How to complete this task>
The answer must consist of every line below that contains the word "given".

Collected data:
========================================================================
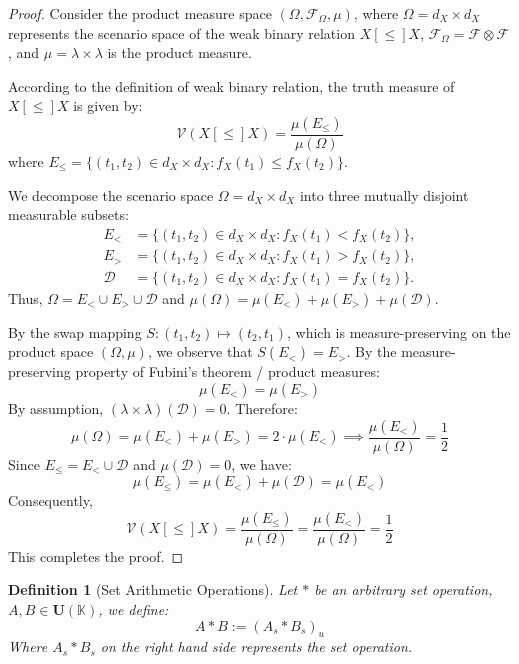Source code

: \documentclass[a4paper,12pt,twoside]{memoir}
\newtheorem{definition}{Definition}[chapter]
\newcommand{\ddclmd}{\mathcal{V}} %
\begin{document}
	\begin{proof}
		Consider the product measure space $(\Omega, \mathcal{F}_{\Omega}, \mu)$, where $\Omega = d_X \times d_X$ represents the scenario space of the weak binary relation $X [\le] X$, $\mathcal{F}_{\Omega} = \mathcal{F} \otimes \mathcal{F}$, and $\mu = \lambda \times \lambda$ is the product measure.
		
		According to the definition of weak binary relation, the truth measure of $X [\le] X$ is given by:
		\[
		\ddclmd(X [\le] X) = \frac{\mu(E_{\le})}{\mu(\Omega)}
		\]
		where $E_{\le} = \{(t_1, t_2) \in d_X \times d_X : f_X(t_1) \le f_X(t_2)\}$.
		
		We decompose the scenario space $\Omega = d_X \times d_X$ into three mutually disjoint measurable subsets:
		\begin{align*}
			E_{<}       & = \{(t_1, t_2) \in d_X \times d_X : f_X(t_1) < f_X(t_2)\},  \\
			E_{>}       & = \{(t_1, t_2) \in d_X \times d_X : f_X(t_1) > f_X(t_2)\},  \\
			\mathcal{D} & = \{(t_1, t_2) \in d_X \times d_X : f_X(t_1) = f_X(t_2)\}.
		\end{align*}
		Thus, $\Omega = E_{<} \cup E_{>} \cup \mathcal{D}$ and $\mu(\Omega) = \mu(E_{<}) + \mu(E_{>}) + \mu(\mathcal{D})$.
		
		By the swap mapping $S: (t_1, t_2) \mapsto (t_2, t_1)$, which is measure-preserving on the product space $(\Omega, \mu)$, we observe that $S(E_{<}) = E_{>}$. By the measure-preserving property of Fubini's theorem / product measures:
		\[
		\mu(E_{<}) = \mu(E_{>})
		\]
		By assumption, $(\lambda \times \lambda)(\mathcal{D}) = 0$. Therefore:
		\[
		\mu(\Omega) = \mu(E_{<}) + \mu(E_{>}) = 2 \cdot \mu(E_{<}) \implies \frac{\mu(E_{<})}{\mu(\Omega)} = \frac{1}{2}
		\]
		Since $E_{\le} = E_{<} \cup \mathcal{D}$ and $\mu(\mathcal{D}) = 0$, we have:
		\[
		\mu(E_{\le}) = \mu(E_{<}) + \mu(\mathcal{D}) = \mu(E_{<})
		\]
		Consequently,
		\[
		\ddclmd(X [\le] X) = \frac{\mu(E_{\le})}{\mu(\Omega)} = \frac{\mu(E_{<})}{\mu(\Omega)} = \frac{1}{2}
		\]
		This completes the proof.
	\end{proof}
	
	\begin{definition}[Set Arithmetic Operations]
		Let $*$ be an arbitrary set operation, $A, B \in \mathbf{U}(\mathbb{K})$, we define:
		\[
		A * B := (A_s * B_s)_u
		\]
		Where $A_s * B_s$ on the right hand side represents the set operation.
	\end{definition}
	
\end{document}
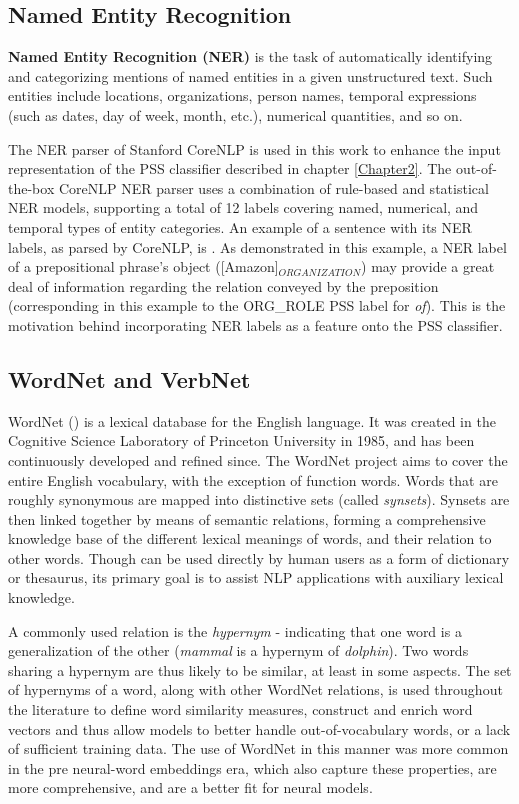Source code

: \subsection{Named Entity Recognition}
\textbf{Named Entity Recognition (NER)} is the task of automatically identifying and categorizing mentions of named entities in a given unstructured text. Such entities include locations, organizations, person names, temporal expressions (such as dates, day of week, month, etc.), numerical quantities, and so on.

The NER parser of Stanford CoreNLP is used in this work to enhance the input representation of the PSS classifier described in chapter \ref{Chapter2}. The out-of-the-box CoreNLP NER parser uses a combination of rule-based and statistical NER models, supporting a total of 12 labels covering named, numerical, and temporal types of entity categories. An example of a sentence with its NER labels, as parsed by CoreNLP, is . As demonstrated in this example, a NER label of a prepositional phrase's object ([Amazon]$_{ORGANIZATION}$) may provide a great deal of information regarding the relation conveyed by the preposition (corresponding in this example to the ORG\_ROLE PSS label for \emph{of}). This is the motivation behind incorporating NER labels as a feature onto the PSS classifier.

\subsection{WordNet and VerbNet} \label{sec:wordnet}

WordNet (\cite{wordnet}) is a lexical database for the English language. It was created in the Cognitive Science Laboratory of Princeton University in 1985, and has been continuously developed and refined since. The WordNet project aims to cover the entire English vocabulary, with the exception of function words.  Words that are roughly synonymous are mapped into distinctive sets (called \emph{synsets}). Synsets are then linked together by means of semantic relations, forming a comprehensive knowledge base of the different lexical meanings of words, and their relation to other words. Though can be used directly by human users as a form of dictionary or thesaurus, its primary goal is to assist NLP applications with auxiliary lexical knowledge. 

A commonly used relation is the \emph{hypernym} - indicating that one word is a generalization of the other (\emph{mammal} is a hypernym of \emph{dolphin}). Two words sharing a hypernym are thus likely to be similar, at least in some aspects. The set of hypernyms of a word, along with other WordNet relations, is used throughout the literature to define word similarity measures, construct and enrich word vectors and thus allow models to better handle out-of-vocabulary words, or a lack of sufficient training data. The use of WordNet in this manner was more common in the pre neural-word embeddings era, which also capture these properties, are more comprehensive, and are a better fit for neural models.


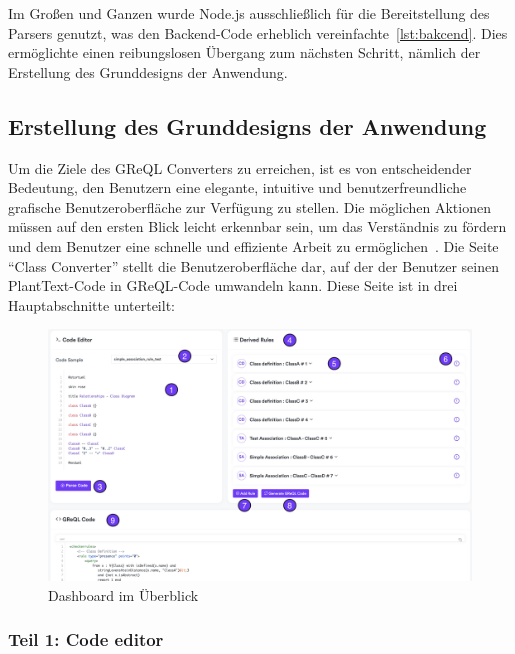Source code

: Im Großen und Ganzen wurde Node.js ausschließlich für die Bereitstellung des Parsers genutzt, was den Backend-Code
erheblich vereinfachte~\ref{lst:bakcend}. Dies ermöglichte einen reibungslosen Übergang zum nächsten Schritt, nämlich
der Erstellung des Grunddesigns der Anwendung.

\subsection{Erstellung des Grunddesigns der Anwendung}\label{subsec:erstellung-des-grunddesigns-der-anwendung}

Um die Ziele des GReQL Converters zu erreichen, ist es von entscheidender Bedeutung, den Benutzern eine elegante,
intuitive und benutzerfreundliche grafische Benutzeroberfläche zur Verfügung zu stellen. Die möglichen Aktionen müssen
auf den ersten Blick leicht erkennbar sein, um das Verständnis zu fördern und dem Benutzer eine schnelle und effiziente
Arbeit zu ermöglichen~\cite{guntupalli2008user}. Die Seite ``Class Converter'' stellt die Benutzeroberfläche dar, auf
der der Benutzer seinen PlantText-Code in GReQL-Code umwandeln kann. Diese Seite ist in drei Hauptabschnitte unterteilt:

\begin{figure}
    \centering
    \includegraphics[width=16cm]{images/board}
    \caption{Dashboard im Überblick}
    \label{fig:dashboard}
\end{figure}

\subsubsection{Teil 1: Code editor}

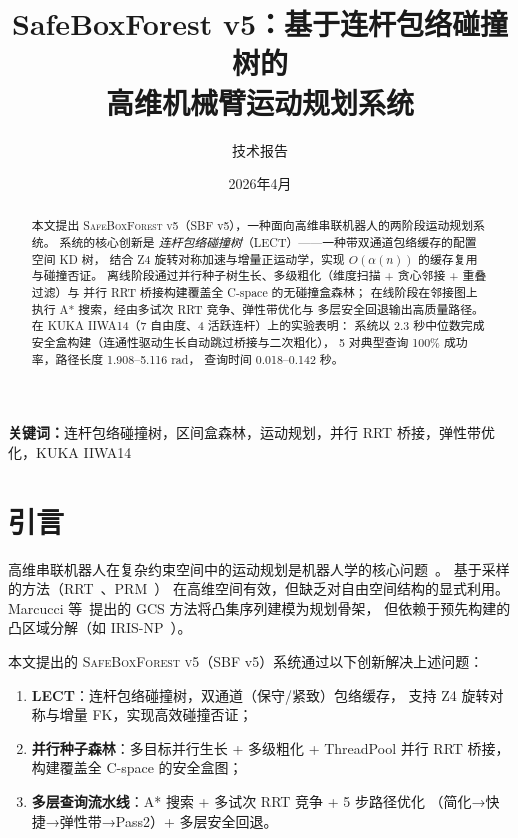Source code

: \documentclass[11pt,a4paper]{article}
\title{SafeBoxForest v5：基于连杆包络碰撞树的\\高维机械臂运动规划系统}
\author{技术报告}
\date{2026年4月}
\begin{document}
\maketitle

\begin{abstract}
本文提出 \textsc{SafeBoxForest v5}（SBF v5），一种面向高维串联机器人的两阶段运动规划系统。
系统的核心创新是 \emph{连杆包络碰撞树}（LECT）——一种带双通道包络缓存的配置空间 KD 树，
结合 Z4 旋转对称加速与增量正运动学，实现 $O(\alpha(n))$ 的缓存复用与碰撞否证。
离线阶段通过并行种子树生长、多级粗化（维度扫描 + 贪心邻接 + 重叠过滤）与
并行 RRT 桥接构建覆盖全 C-space 的无碰撞盒森林；
在线阶段在邻接图上执行 A* 搜索，经由多试次 RRT 竞争、弹性带优化与
多层安全回退输出高质量路径。
在 KUKA IIWA14（7 自由度、4 活跃连杆）上的实验表明：
系统以 2.3 秒中位数完成安全盒构建（连通性驱动生长自动跳过桥接与二次粗化），
5 对典型查询 100\% 成功率，路径长度 1.908--5.116 rad，
查询时间 0.018--0.142 秒。
\end{abstract}

\noindent\textbf{关键词：}连杆包络碰撞树，区间盒森林，运动规划，并行 RRT 桥接，弹性带优化，KUKA IIWA14

\tableofcontents
\newpage


\section{引言}
\label{sec:intro}

高维串联机器人在复杂约束空间中的运动规划是机器人学的核心问题~\cite{lavalle2006planning}。
基于采样的方法（RRT~\cite{lavalle1998rapidly}、PRM~\cite{kavraki1996probabilistic}）
在高维空间有效，但缺乏对自由空间结构的显式利用。
Marcucci 等~\cite{marcucci2023motion}提出的 GCS 方法将凸集序列建模为规划骨架，
但依赖于预先构建的凸区域分解（如 IRIS-NP~\cite{werner2024fast}）。

本文提出的 \textsc{SafeBoxForest v5}（SBF v5）系统通过以下创新解决上述问题：

\begin{enumerate}[nosep]
  \item \textbf{LECT}：连杆包络碰撞树，双通道（保守/紧致）包络缓存，
        支持 Z4 旋转对称与增量 FK，实现高效碰撞否证；
  \item \textbf{并行种子森林}：多目标并行生长 + 多级粗化 + ThreadPool 并行 RRT 桥接，
        构建覆盖全 C-space 的安全盒图；
  \item \textbf{多层查询流水线}：A* 搜索 + 多试次 RRT 竞争 + 5 步路径优化
        （简化→快捷→弹性带→Pass2）+ 多层安全回退。
\end{enumerate}
\end{document}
========================================================================
Response to this exercise>
		According to the definition of weak binary relation, the truth measure of $X [\le] X$ is given by:
\textbf{Named Entity Recognition (NER)} is the task of automatically identifying and categorizing mentions of named entities in a given unstructured text. Such entities include locations, organizations, person names, temporal expressions (such as dates, day of week, month, etc.), numerical quantities, and so on.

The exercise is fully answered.